[[ SUPPLIED RECORDS open ]]

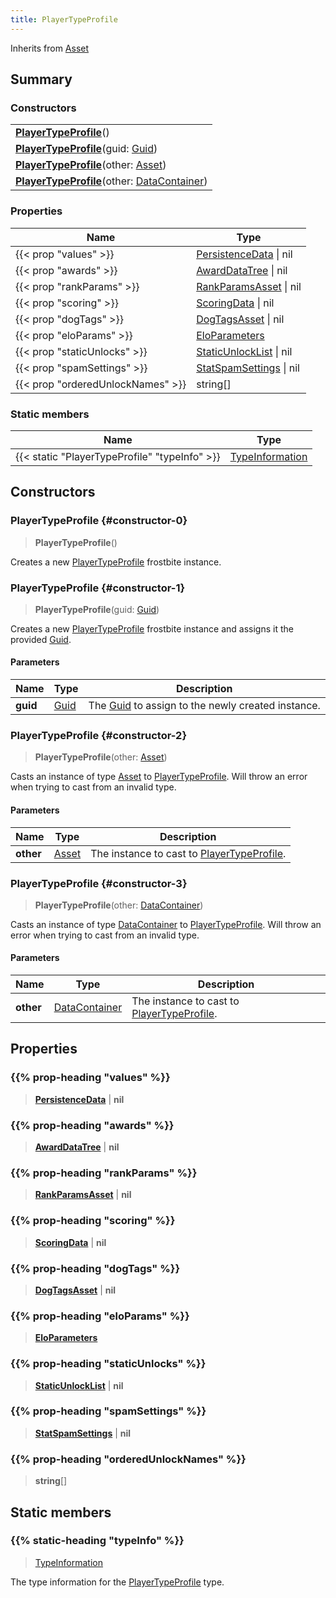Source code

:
```yaml
---
title: PlayerTypeProfile
---
```


Inherits from 
[Asset](/vext/ref/fb/asset)

## Summary
### Constructors
| |
| ----------- |
| **[PlayerTypeProfile](#constructor-0)**() |
| **[PlayerTypeProfile](#constructor-1)**(guid: [Guid](/vext/ref/shared/class/guid)) |
| **[PlayerTypeProfile](#constructor-2)**(other: [Asset](/vext/ref/fb/asset)) |
| **[PlayerTypeProfile](#constructor-3)**(other: [DataContainer](/vext/ref/shared/class/datacontainer)) |

### Properties
| Name | Type |
| ---- | ---- |
| {{< prop "values" >}} | [PersistenceData](/vext/ref/fb/persistencedata) \| nil |
| {{< prop "awards" >}} | [AwardDataTree](/vext/ref/fb/awarddatatree) \| nil |
| {{< prop "rankParams" >}} | [RankParamsAsset](/vext/ref/fb/rankparamsasset) \| nil |
| {{< prop "scoring" >}} | [ScoringData](/vext/ref/fb/scoringdata) \| nil |
| {{< prop "dogTags" >}} | [DogTagsAsset](/vext/ref/fb/dogtagsasset) \| nil |
| {{< prop "eloParams" >}} | [EloParameters](/vext/ref/fb/eloparameters) |
| {{< prop "staticUnlocks" >}} | [StaticUnlockList](/vext/ref/fb/staticunlocklist) \| nil |
| {{< prop "spamSettings" >}} | [StatSpamSettings](/vext/ref/fb/statspamsettings) \| nil |
| {{< prop "orderedUnlockNames" >}} | string[] |

### Static members
| Name | Type |
| ---- | ---- |
| {{< static "PlayerTypeProfile" "typeInfo" >}} | [TypeInformation](/vext/ref/shared/class/typeinformation) |

## Constructors
### PlayerTypeProfile {#constructor-0}
> **PlayerTypeProfile**()

Creates a new [PlayerTypeProfile](/vext/ref/fb/playertypeprofile) frostbite instance.

### PlayerTypeProfile {#constructor-1}
> **PlayerTypeProfile**(guid: [Guid](/vext/ref/shared/class/guid))

Creates a new [PlayerTypeProfile](/vext/ref/fb/playertypeprofile) frostbite instance and assigns it the provided [Guid](/vext/ref/shared/class/guid).

#### Parameters
| Name | Type | Description |
| ---- | ---- | ----------- |
| **guid** | [Guid](/vext/ref/shared/class/guid) | The [Guid](/vext/ref/shared/class/guid) to assign to the newly created instance. |

### PlayerTypeProfile {#constructor-2}
> **PlayerTypeProfile**(other: [Asset](/vext/ref/fb/asset))

Casts an instance of type [Asset](/vext/ref/fb/asset) to [PlayerTypeProfile](/vext/ref/fb/playertypeprofile). Will throw an error when trying to cast from an invalid type.

#### Parameters
| Name | Type | Description |
| ---- | ---- | ----------- |
| **other** | [Asset](/vext/ref/fb/asset) | The instance to cast to [PlayerTypeProfile](/vext/ref/fb/playertypeprofile). |

### PlayerTypeProfile {#constructor-3}
> **PlayerTypeProfile**(other: [DataContainer](/vext/ref/shared/class/datacontainer))

Casts an instance of type [DataContainer](/vext/ref/shared/class/datacontainer) to [PlayerTypeProfile](/vext/ref/fb/playertypeprofile). Will throw an error when trying to cast from an invalid type.

#### Parameters
| Name | Type | Description |
| ---- | ---- | ----------- |
| **other** | [DataContainer](/vext/ref/shared/class/datacontainer) | The instance to cast to [PlayerTypeProfile](/vext/ref/fb/playertypeprofile). |

## Properties
### {{% prop-heading "values" %}}
> **[PersistenceData](/vext/ref/fb/persistencedata)** | **nil**

### {{% prop-heading "awards" %}}
> **[AwardDataTree](/vext/ref/fb/awarddatatree)** | **nil**

### {{% prop-heading "rankParams" %}}
> **[RankParamsAsset](/vext/ref/fb/rankparamsasset)** | **nil**

### {{% prop-heading "scoring" %}}
> **[ScoringData](/vext/ref/fb/scoringdata)** | **nil**

### {{% prop-heading "dogTags" %}}
> **[DogTagsAsset](/vext/ref/fb/dogtagsasset)** | **nil**

### {{% prop-heading "eloParams" %}}
> **[EloParameters](/vext/ref/fb/eloparameters)**

### {{% prop-heading "staticUnlocks" %}}
> **[StaticUnlockList](/vext/ref/fb/staticunlocklist)** | **nil**

### {{% prop-heading "spamSettings" %}}
> **[StatSpamSettings](/vext/ref/fb/statspamsettings)** | **nil**

### {{% prop-heading "orderedUnlockNames" %}}
> **string**[]

## Static members
### {{% static-heading "typeInfo" %}}
> [TypeInformation](/vext/ref/shared/class/typeinformation)

The type information for the [PlayerTypeProfile](/vext/ref/fb/playertypeprofile) type.

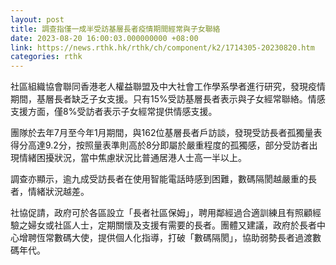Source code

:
 ```yaml
---
layout: post
title: 調查指僅一成半受訪基層長者疫情期間經常與子女聯絡
date: 2023-08-20 16:00:03.000000000 +08:00
link: https://news.rthk.hk/rthk/ch/component/k2/1714305-20230820.htm
categories: rthk
---
```


社區組織協會聯同香港老人權益聯盟及中大社會工作學系學者進行研究，發現疫情期間，基層長者缺乏子女支援。只有15%受訪基層長者表示與子女經常聯絡。情感支援方面，僅8%受訪者表示子女經常提供情感支援。

團隊於去年7月至今年1月期間，與162位基層長者戶訪談，發現受訪長者孤獨量表得分高達9.2分，按照量表準則高於8分即屬於嚴重程度的孤獨感，部分受訪者出現情緒困擾狀況，當中焦慮狀況比普通居港人士高一半以上。

調查亦顯示，逾九成受訪長者在使用智能電話時感到困難，數碼隔閡越嚴重的長者，情緒狀況越差。

社協促請，政府可於各區設立「長者社區保姆」，聘用鄰經過合適訓練且有照顧經驗之婦女或社區人士，定期關懷及支援有需要的長者。團體又建議，政府於長者中心增聘恆常數碼大使，提供個人化指導，打破「數碼隔閡」，協助弱勢長者過渡數碼年代。
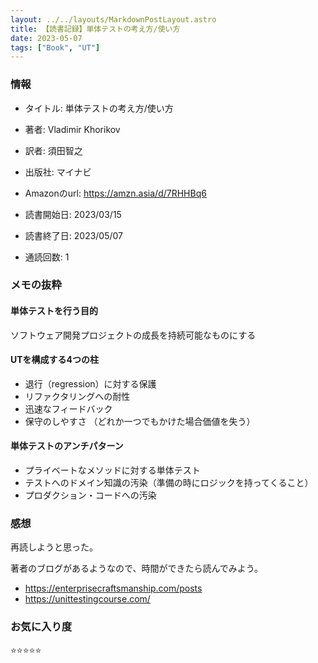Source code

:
 ```yaml
---
layout: ../../layouts/MarkdownPostLayout.astro
title: 【読書記録】単体テストの考え方/使い方
date: 2023-05-07
tags: ["Book", "UT"]
---
```


### 情報
- タイトル: 単体テストの考え方/使い方
- 著者: Vladimir Khorikov 
- 訳者: 須田智之
- 出版社: マイナビ
- Amazonのurl: https://amzn.asia/d/7RHHBq6

- 読書開始日: 2023/03/15
- 読書終了日: 2023/05/07
- 通読回数: 1

### メモの抜粋
#### 単体テストを行う目的
ソフトウェア開発プロジェクトの成長を持続可能なものにする

#### UTを構成する4つの柱
- 退行（regression）に対する保護
- リファクタリングへの耐性
- 迅速なフィードバック
- 保守のしやすさ
（どれか一つでもかけた場合価値を失う）

#### 単体テストのアンチパターン
- プライベートなメソッドに対する単体テスト
- テストへのドメイン知識の汚染（準備の時にロジックを持ってくること）
- プロダクション・コードへの汚染

### 感想
再読しようと思った。

著者のブログがあるようなので、時間ができたら読んでみよう。
- https://enterprisecraftsmanship.com/posts
- https://unittestingcourse.com/

### お気に入り度
⭐️⭐️⭐️⭐️⭐️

[[ SUPPLIED RECORDS closed ]]

▶ [AIM OF THE TASK] Say how many lines in the data hold the string "title", and say nothing else.

▶ [REPLY TO THE TASK] 3